The buck stops with the doctor. Physicians must become more willing to and even aggressive in saying “no” to the uninformed, well-intended patient’s demand for antibiotics, antibiotics that we know in many situations are irrelevant to the subject’s symptoms. We are the first-line stewards of some of the most precious resources in our treatment arsenal — antibiotics — and we have to “protect” future patients.
It is a difficult path to follow. When was the last time we told a young mother we would not administer “a prescription of penicillin” to her child due to the symptoms of a common cold? A “prescription” that makes the mother feel she has done the right thing? Again, it is not an easy path, but we must educate the patient and we must follow it.

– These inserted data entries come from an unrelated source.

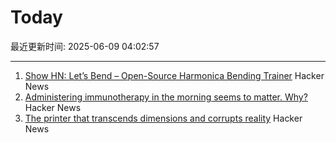 # Today

最近更新时间: 2025-06-09 04:02:57

--- 
1. [Show HN: Let’s Bend – Open-Source Harmonica Bending Trainer](https://letsbend.de) Hacker News
2. [Administering immunotherapy in the morning seems to matter. Why?](https://www.owlposting.com/p/the-time-of-day-that-immunotherapy) Hacker News
3. [The printer that transcends dimensions and corrupts reality](https://ghuntley.com/ideas/) Hacker News
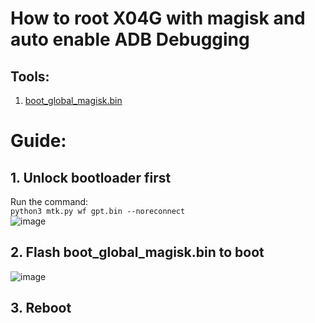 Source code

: # How to root X04G with magisk and auto enable ADB Debugging

## Tools:
1. [boot_global_magisk.bin]()

# Guide:

## 1. **Unlock bootloader first**  
   Run the command:  
   `python3 mtk.py wf gpt.bin --noreconnect`  
   ![image](https://github.com/user-attachments/assets/56cb3164-a6d8-4d74-a709-0b957f3a0bec)

## 2. **Flash boot_global_magisk.bin to boot**  
   ![image](https://github.com/user-attachments/assets/9800ed60-7ccd-42ca-ab05-8ade2f6ca409)

## 3. Reboot
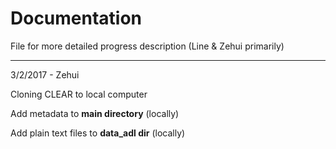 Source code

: # Documentation #

File for more detailed progress description (Line & Zehui primarily) 

---
3/2/2017 - Zehui

Cloning CLEAR to local computer

Add metadata to **main directory** (locally)

Add plain text files to **data_adl dir** (locally)
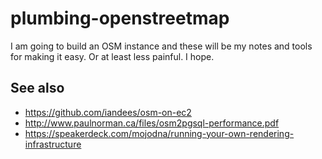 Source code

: # plumbing-openstreetmap

I am going to build an OSM instance and these will be my notes and tools for making it easy. Or at least less painful. I hope.

## See also

* https://github.com/iandees/osm-on-ec2
* http://www.paulnorman.ca/files/osm2pgsql-performance.pdf
* https://speakerdeck.com/mojodna/running-your-own-rendering-infrastructure
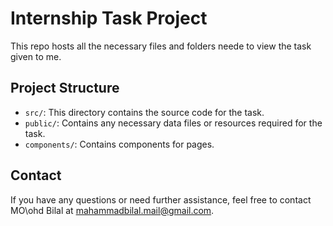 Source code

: # Internship Task Project

This repo hosts all the necessary files and folders neede to view the task given to me.


## Project Structure

- `src/`: This directory contains the source code for the task.
- `public/`: Contains any necessary data files or resources required for the task.
- `components/`: Contains components for pages.

## Contact

If you have any questions or need further assistance, feel free to contact MO\ohd Bilal at mahammadbilal.mail@gmail.com.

What can we do? What must we do? We each know the answers.
- Make sure that the bacterial or fungal pathogen is known or highly suspected prior to administering the correct antibiotic, and prescribe as narrow a spectrum drug as medically feasible. Withhold antibiotics if the etiologic agent is viral, i.e., rhinovirus.
- When empiric antibiotic treatment is unavailable, be quick to change to a narrower spectrum drug when susceptibilities are available.
- Check microbiology lab reports, especially susceptibilities.
- Treat infection, not colonization, e.g., bacteria colonizing decubiti, asymptomatic urinary tract colonization in the elderly.
- Consult the experts when treating infections caused by MDROs.
- Vaccinate! (e.g., pneumococci, pertussis, influenza).
- Promote personal hygiene, e.g., hand hygiene, “cover your cough.”
- Emphatically instruct patients to take the full course of the drug prescribed. We know that suboptimal dosing remains a key driver of creating antimicrobial resistance.
- Microbes are living, respirating creatures subject to change and responding to the respective antibiotic environment. Medical practices of even 30 years ago may not make sense today. Stay alert to updates on emerging trends and prescribing recommendations.
Joshua Lederberg describes our future interaction with bacteria as episodes of a suspense thriller titled "Our Wits Versus Their Genes" (Science 2000;288: 287-93): “Human intelligence, culture, and technology have left all other plant and animal species out of the competition … but we have too many illusions that we can govern the microbes that remain our competitors of last resort for domination of the planet. In natural evolutionary competition, there is no guarantee that we will find ourselves the survivors.”